Run upstairs. Wow I wish eh? If you look at my neck on one side you can actually see the artery(think it is) bouncing about in time with my heart, pretty scary. By the time I manage to get upstairs my arms and legs have had it and I struggle to breathe. Takes me ages to get control. I’ll see how you get on. Let us all know please. 🤞😺

horrible feeling isn’t it? I’ll update after the echocardiogram next week 👍

Hi afibbyfabby yes it is a horrible feeling. Looking forward to your update after echo.

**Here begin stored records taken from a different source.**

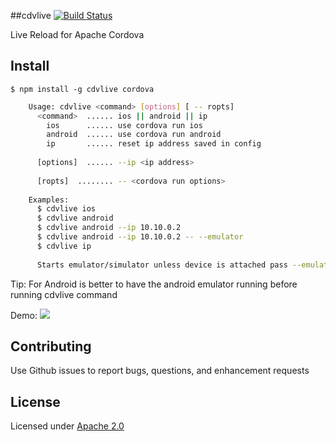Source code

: ##cdvlive [![Build Status](https://travis-ci.org/csantanapr/cdvlive.svg?branch=master)](https://travis-ci.org/csantanapr/cdvlive)

Live Reload for Apache Cordova

## Install

    $ npm install -g cdvlive cordova


```bash    
    Usage: cdvlive <command> [options] [ -- ropts]
      <command>  ...... ios || android || ip
        ios      ...... use cordova run ios
        android  ...... use cordova run android
        ip       ...... reset ip address saved in config  
        
      [options]  ...... --ip <ip address>
      
      [ropts]  ........ -- <cordova run options>
      
    Examples:
      $ cdvlive ios
      $ cdvlive android
      $ cdvlive android --ip 10.10.0.2
      $ cdvlive android --ip 10.10.0.2 -- --emulator
      $ cdvlive ip
    
      Starts emulator/simulator unless device is attached pass --emulator to force


```
Tip: For Android is better to have the android emulator running before running cdvlive command
 
 Demo:
 ![](cdvlive.gif)
 
## Contributing
Use Github issues to report bugs, questions, and enhancement requests

## License
Licensed under [Apache 2.0](LICENSE-Apache-2.0)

So I just had the echocardiogram with Doppel - I know it sounds silly but I found it so embarrassing! Consequently my heart rate shot through the roof and I was told by the technician to try and calm down. Also hearing my heart swishing and whooshing didn’t help, lol. I asked if he could tell me anything afterwards but he just said I would need to see the cardiologist. Next appointment on 4th Jan. Still in permanent AF, still breathless on any exertion but I have found taking the meds at night better for me, so thanks for that advice on here. Will update again next year. Hope everyone else is doing ok and have a good Christmas

So I just had the echocardiogram with Doppel - I know it sounds silly but I found it so embarrassing! Consequently my heart rate shot through the roof and I was told by the technician to try and calm down. Also hearing my heart swishing and whooshing didn’t help, lol. I asked if he could tell me anything afterwards but he just said I would need to see the cardiologist. Next appointment on 4th Jan. Still in permanent AF, still breathless on any exertion but I have found taking the meds at night better for me, so thanks for that advice on here. Will update again next year. Hope everyone else is doing ok and have a good Christmas

Hi there. Have had echo a few times so it doesn’t bother me any more. I am older than you so maybe that’s why. Lol. I have been put on water tablets Ferusamide. 20mg a day. Because of oedema in my legs. Worked first couple of days. Not so much now. Will try and get appointment with my cardiologist after Christmas. Can’t have electrical zap to get back to normal as Afib damaged my heart. Thickened a part of it. I used to have PAF. (Also have other valve probs from childhood illnesses etc.) what a complicated web we weave eh? Have a great Christmas to you and everyone else on here.

I definitely agree that stress can be a trigger; this certainly was the case for me and under similar circumstances to those you describe. I concur with others on this site who suggest considering an ablation.